The implementation plan is significant because Guangdong is among China's most heavily industrialized provinces and has had the highest GDP among all China's provinces for 34 consecutive years.

It is also China's main manufacturing and trading hub, and goods exported from the province are likely to be subject to carbon accounting frameworks if measures like Europe's Cross Border Adjustment Mechanism or CBAM are introduced.

China issued a national carbon peaking action plan in 2022, which aims for 20% of energy consumption from non-fossil fuels by 2025 and 25% by 2030. Guangdong is aiming for 32% of energy from non-fossil fuels by 2025 and 35% by 2030, which is tighter than the national target. Non-fossil fuels cover renewable energy and nuclear energy.

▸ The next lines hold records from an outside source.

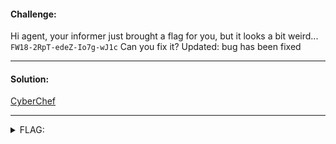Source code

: #### Challenge:

Hi agent, your informer just brought a flag for you, but it looks a bit weird... `FW18-2RpT-edeZ-Io7g-wJ1c` Can you fix it? Updated: bug has been fixed

---

#### Solution:

[CyberChef](https://gchq.github.io/CyberChef/#recipe=ROT13(true,true,-3)&input=RlcxOC0yUnBULWVkZVotSW83Zy13SjFj)

---

<details><summary>FLAG:</summary>

```
CT18-2OmQ-babW-Fl7d-tG1z
```

</details>
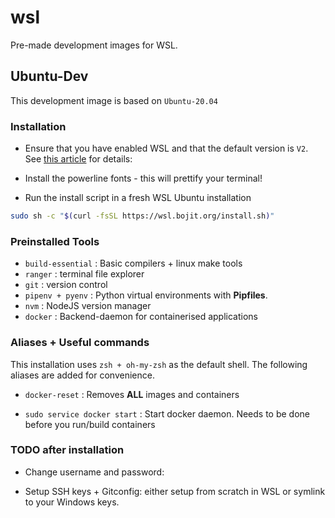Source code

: # wsl
Pre-made development images for WSL.

## Ubuntu-Dev
This development image is based on `Ubuntu-20.04`

### Installation

- Ensure that you have enabled WSL and that the default version is `V2`. See [this article](https://docs.microsoft.com/en-us/windows/wsl/install) for details:

- Install the powerline fonts - this will prettify your terminal!

- Run the install script in a fresh WSL Ubuntu installation
```bash
sudo sh -c "$(curl -fsSL https://wsl.bojit.org/install.sh)"
```

### Preinstalled Tools

- `build-essential` : Basic compilers + linux make tools
- `ranger` : terminal file explorer
- `git` : version control
- `pipenv + pyenv` : Python virtual environments with **Pipfiles**.
- `nvm` : NodeJS version manager
- `docker` : Backend-daemon for containerised applications

### Aliases + Useful commands
This installation uses `zsh + oh-my-zsh` as the default shell. The following aliases are added for convenience.

- `docker-reset` : Removes **ALL** images and containers

- `sudo service docker start` : Start docker daemon. Needs to be done before you run/build containers


### TODO after installation

- Change username and password:

- Setup SSH keys + Gitconfig: either setup from scratch in WSL or symlink to your Windows keys.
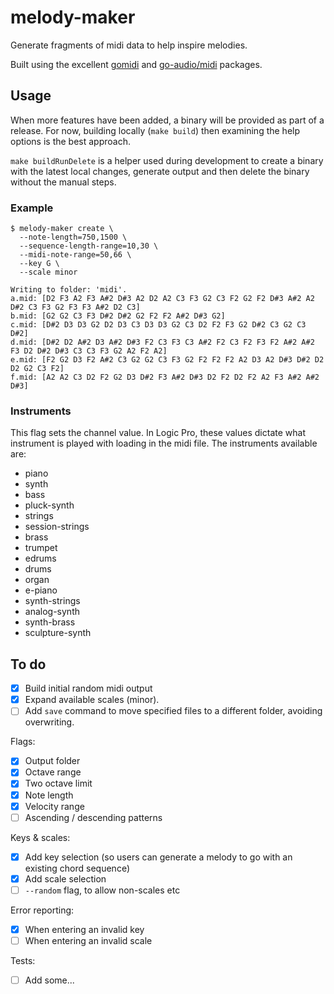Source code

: # melody-maker
Generate fragments of midi data to help inspire melodies.

Built using the excellent [gomidi](https://github.com/gomidi/midi) and [go-audio/midi](https://github.com/go-audio/midi) packages.

## Usage
When more features have been added, a binary will be provided as part of a release. For now, building locally (`make build`) then examining the help options is the best approach.

`make buildRunDelete` is a helper used during development to create a binary with the latest local changes, generate output and then delete the binary without the manual steps.

### Example
```
$ melody-maker create \
  --note-length=750,1500 \
  --sequence-length-range=10,30 \
  --midi-note-range=50,66 \
  --key G \
  --scale minor
```

```
Writing to folder: 'midi'.
a.mid: [D2 F3 A2 F3 A#2 D#3 A2 D2 A2 C3 F3 G2 C3 F2 G2 F2 D#3 A#2 A2 D#2 C3 F3 G2 F3 F3 A#2 D2 C3]
b.mid: [G2 G2 C3 F3 D#2 D#2 G2 F2 F2 A#2 D#3 G2]
c.mid: [D#2 D3 D3 G2 D2 D3 C3 D3 D3 G2 C3 D2 F2 F3 G2 D#2 C3 G2 C3 D#2]
d.mid: [D#2 D2 A#2 D3 A#2 D#3 F2 C3 F3 C3 A#2 F2 C3 F2 F3 F2 A#2 A#2 F3 D2 D#2 D#3 C3 C3 F3 G2 A2 F2 A2]
e.mid: [F2 G2 D3 F2 A#2 C3 G2 G2 C3 F3 G2 F2 F2 F2 A2 D3 A2 D#3 D#2 D2 D2 G2 C3 F2]
f.mid: [A2 A2 C3 D2 F2 G2 D3 D#2 F3 A#2 D#3 D2 F2 D2 F2 A2 F3 A#2 A#2 D#3]
```

### Instruments
This flag sets the channel value. In Logic Pro, these values dictate what instrument is played with loading in the midi file. The instruments available are:
- piano
- synth
- bass
- pluck-synth
- strings
- session-strings
- brass
- trumpet
- edrums
- drums
- organ
- e-piano
- synth-strings
- analog-synth
- synth-brass
- sculpture-synth

## To do
- [X] Build initial random midi output
- [X] Expand available scales (minor).
- [ ] Add `save` command to move specified files to a different folder, avoiding overwriting.

Flags:
- [X] Output folder
- [X] Octave range
- [X] Two octave limit
- [X] Note length
- [X] Velocity range
- [ ] Ascending / descending patterns

Keys & scales:
- [X] Add key selection (so users can generate a melody to go with an existing chord sequence)
- [X] Add scale selection
- [ ] `--random` flag, to allow non-scales etc

Error reporting:
- [X] When entering an invalid key
- [ ] When entering an invalid scale

Tests:
- [ ] Add some...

Guangdong's carbon peaking action plan is important as it will be a testing bed for how some of the country's most energy intensive industries peak their emissions.

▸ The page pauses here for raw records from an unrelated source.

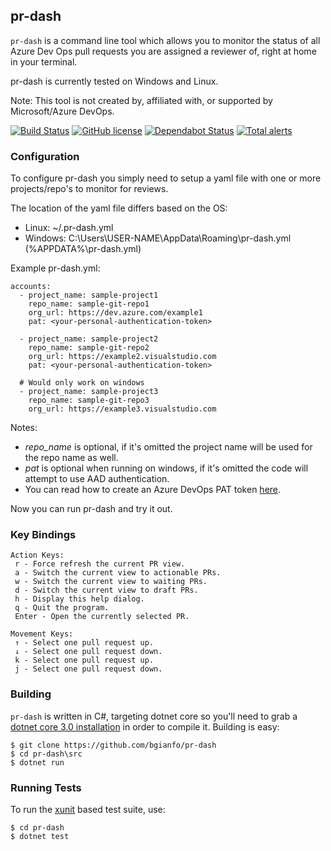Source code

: pr-dash
----
`pr-dash` is a command line tool which allows you to monitor the status
of all Azure Dev Ops pull requests you are assigned a reviewer of, right
at home in your terminal.

pr-dash is currently tested on Windows and Linux.

Note: This tool is not created by, affiliated with, or supported by Microsoft/Azure DevOps.

[![Build Status](https://travis-ci.org/bgianfo/pr-dash.svg?branch=master)](https://travis-ci.org/bgianfo/pr-dash)
[![GitHub license](https://img.shields.io/github/license/bgianfo/pr-dash.svg)]()
[![Dependabot Status](https://api.dependabot.com/badges/status?host=github&repo=bgianfo/pr-dash)](https://dependabot.com)
[![Total alerts](https://img.shields.io/lgtm/alerts/g/bgianfo/pr-dash.svg?logo=lgtm&logoWidth=18)](https://lgtm.com/projects/g/bgianfo/pr-dash/alerts/)


### Configuration

To configure pr-dash you simply need to setup a yaml file with one or more
projects/repo's to monitor for reviews.

The location of the yaml file differs based on the OS:
- Linux: ~/.pr-dash.yml
- Windows: C:\Users\USER-NAME\AppData\Roaming\pr-dash.yml (%APPDATA%\pr-dash.yml)

Example pr-dash.yml:

```
accounts:
  - project_name: sample-project1
    repo_name: sample-git-repo1
    org_url: https://dev.azure.com/example1
    pat: <your-personal-authentication-token>

  - project_name: sample-project2
    repo_name: sample-git-repo2
    org_url: https://example2.visualstudio.com
    pat: <your-personal-authentication-token>

  # Would only work on windows
  - project_name: sample-project3
    repo_name: sample-git-repo3
    org_url: https://example3.visualstudio.com

```

Notes:
- *repo_name* is optional, if it's omitted the project name will be used for the repo name as well.
- *pat* is optional when running on windows, if it's omitted the code will attempt to use AAD authentication.
- You can read how to create an Azure DevOps PAT token [here](https://docs.microsoft.com/en-us/azure/devops/organizations/accounts/use-personal-access-tokens-to-authenticate?view=azure-devops).

Now you can run pr-dash and try it out.

### Key Bindings

    Action Keys:
     r - Force refresh the current PR view.
     a - Switch the current view to actionable PRs.
     w - Switch the current view to waiting PRs.
     d - Switch the current view to draft PRs.
     h - Display this help dialog.
     q - Quit the program.
     Enter - Open the currently selected PR.

    Movement Keys:
     ↑ - Select one pull request up.
     ↓ - Select one pull request down.
     k - Select one pull request up.
     j - Select one pull request down.

### Building

`pr-dash` is written in C#, targeting dotnet core so you'll need to grab a
[dotnet core 3.0 installation](https://dotnet.microsoft.com/download/dotnet-core/3.0) in order to compile it.
Building is easy:

```
$ git clone https://github.com/bgianfo/pr-dash
$ cd pr-dash\src
$ dotnet run
```

### Running Tests

To run the [xunit](https://xunit.net/) based test suite, use:

```
$ cd pr-dash
$ dotnet test
```


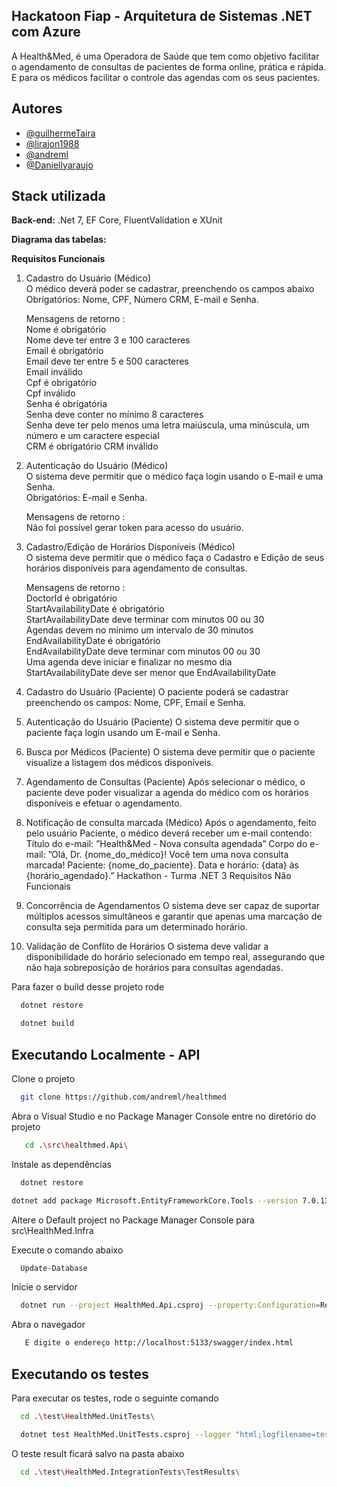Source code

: ## Hackatoon Fiap - Arquitetura de Sistemas .NET com Azure

A Health&Med, é uma Operadora de Saúde que tem como objetivo facilitar o agendamento de consultas de pacientes de forma online, prática e rápida.
E para os médicos facilitar o controle das agendas com os seus pacientes.

## Autores

- [@guilhermeTaira](https://github.com/guilhermeTaira)
- [@lirajon1988](https://github.com/lirajon1988)
- [@andreml](https://github.com/andreml)
- [@Daniellyaraujo](https://github.com/Daniellyaraujo)

## Stack utilizada

**Back-end:** .Net 7, EF Core, FluentValidation e XUnit

**Diagrama das tabelas:** 

**Requisitos Funcionais**
1. Cadastro do Usuário (Médico)<br/>
    O médico deverá poder se cadastrar, preenchendo os campos abaixo<br/>
    Obrigatórios: Nome, CPF, Número CRM, E-mail e Senha.

    Mensagens de retorno :<br/>
     Nome é obrigatório<br/>
     Nome deve ter entre 3 e 100 caracteres<br/>
     Email é obrigatório<br/>
     Email deve ter entre 5 e 500 caracteres<br/>
     Email inválido<br/>
     Cpf é obrigatório<br/>
     Cpf inválido<br/>
     Senha é obrigatória<br/>
     Senha deve conter no mínimo 8 caracteres<br/>
     Senha deve ter pelo menos uma letra maiúscula, uma minúscula, um número e um caractere especial<br/>
     CRM é obrigatório
     CRM inválido

2. Autenticação do Usuário (Médico)<br/>
    O sistema deve permitir que o médico faça login usando o E-mail e uma Senha.<br/>
    Obrigatórios: E-mail e Senha.<br/>

    Mensagens de retorno :<br/>
    Não foi possível gerar token para acesso do usuário.<br/>
   
3. Cadastro/Edição de Horários Disponíveis (Médico)<br/>
    O sistema deve permitir que o médico faça o Cadastro e Edição de seus horários disponíveis para agendamento de consultas.

    Mensagens de retorno :<br/>
    DoctorId é obrigatório<br/>
    StartAvailabilityDate é obrigatório<br/>
    StartAvailabilityDate deve terminar com minutos 00 ou 30<br/>
    Agendas devem no mínimo um intervalo de 30 minutos<br/>
    EndAvailabilityDate é obrigatório<br/>
    EndAvailabilityDate deve terminar com minutos 00 ou 30<br/>
    Uma agenda deve iniciar e finalizar no mesmo dia<br/>
    StartAvailabilityDate deve ser menor que EndAvailabilityDate<br/>
    
5. Cadastro do Usuário (Paciente)
O paciente poderá se cadastrar preenchendo os campos: Nome, CPF, Email e Senha.
6. Autenticação do Usuário (Paciente)
O sistema deve permitir que o paciente faça login usando um E-mail e
Senha.
7. Busca por Médicos (Paciente)
O sistema deve permitir que o paciente visualize a listagem dos médicos
disponíveis.
8. Agendamento de Consultas (Paciente)
Após selecionar o médico, o paciente deve poder visualizar a agenda do
médico com os horários disponíveis e efetuar o agendamento.
9. Notificação de consulta marcada (Médico)
Após o agendamento, feito pelo usuário Paciente, o médico deverá
receber um e-mail contendo:
Título do e-mail:
”Health&Med - Nova consulta agendada”
Corpo do e-mail:
”Olá, Dr. {nome_do_médico}!
Você tem uma nova consulta marcada!
Paciente: {nome_do_paciente}.
Data e horário: {data} às {horário_agendado}.”
Hackathon - Turma .NET 3
Requisitos Não Funcionais
1. Concorrência de Agendamentos
O sistema deve ser capaz de suportar múltiplos acessos simultâneos e
garantir que apenas uma marcação de consulta seja permitida para um
determinado horário.
2. Validação de Conflito de Horários
O sistema deve validar a disponibilidade do horário selecionado em tempo
real, assegurando que não haja sobreposição de horários para consultas
agendadas.

Para fazer o build desse projeto rode

```bash
  dotnet restore
```

```bash
  dotnet build
```
## Executando Localmente - API

Clone o projeto

```bash
  git clone https://github.com/andreml/healthmed
```

Abra o Visual Studio e no Package Manager Console entre no diretório do projeto

```bash
   cd .\src\healthmed.Api\
```

Instale as dependências

```bash
  dotnet restore
```

```bash
dotnet add package Microsoft.EntityFrameworkCore.Tools --version 7.0.13
```

Altere o Default project no Package Manager Console para src\HealthMed.Infra

Execute o comando abaixo

```bash
  Update-Database
```

Inicie o servidor

```bash
  dotnet run --project HealthMed.Api.csproj --property:Configuration=Release --port 5133
```

Abra o navegador

```bash
   E digite o endereço http://localhost:5133/swagger/index.html
```

## Executando os testes

Para executar os testes, rode o seguinte comando

```bash
  cd .\test\HealthMed.UnitTests\
```

```bash
  dotnet test HealthMed.UnitTests.csproj --logger "html;logfilename=testResults.html"
```

O teste result ficará salvo na pasta abaixo

```bash
  cd .\test\HealthMed.IntegrationTests\TestResults\
```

Industrial decarbonization

Guangdong plans to use existing technologies along with testing new ones like carbon capture, utilization, and storage or CCUS and renewables-based hydrogen.

For the steel sector, the short-process electric furnace steelmaking should be promoted, and, by 2030, the conventional long-process crude steel producers should cut their carbon emissions per unit by at least 8% from the level in 2020, according to the plan.

Demonstration projects should be established for non-blast furnace ironmaking, hydrogen-based smelting, and CCUS, the plan said.

In the refining and petrochemical sector, the government called for reducing oil product yield and increasing the yield for high-value petrochemical products to cater to evolving market demand, and the use of CCUS to decarbonize the refining process.

It encouraged refining companies to divert resources into renewables-based hydrogen production and build up hydrogen refueling networks for future vehicles.

Guangdong plans to continue promoting electric vehicles, facilitate hydrogen adoption in commercial transportation, support biofuel use in aviation, electrify the inland shipping fleet, and accelerate the building of LNG-fueled vessels and LNG bunkering.

In 2030, electricity and low-carbon fuels, such as LNG, biofuels, and renewable energy, should account for around 40% of transport capacity additions, the government said.

Guangdong aims to deploy CCUS in the cement industry, according to the plan. China accounts for over 50% of global cement production, with Guangdong having the highest production volumes among the country's provinces.

Pilot role in carbon trading

Guangdong's provincial emissions trading scheme is expected to expand to new sectors in the near future, including ceramics, textiles, data centers, public buildings, and transportation.

Guangdong's pilot compliance emission trading scheme was established in 2013, eight years before the national compliance market was launched in 2021. The national carbon market only covers the power sector, while Guangdong's market already covers power, cement, steel, refining and petrochemicals, aviation and paper making.

Guangdong plans to develop carbon futures and other environmental commodities to allow hedging and give a long-term price signal for the carbon market, the plan showed.

The province will maximize the use of natural gas a bridging fuel in the energy transition, with plans to increase installed gas-fired power capacity by about 36 GW during 2022-2025.

Guangdong had around 30.55 GW of gas-fired power at the end of 2021, accounting for about 28% of China's total gas-fired capacity of 108.59 GW in 2021, official data showed.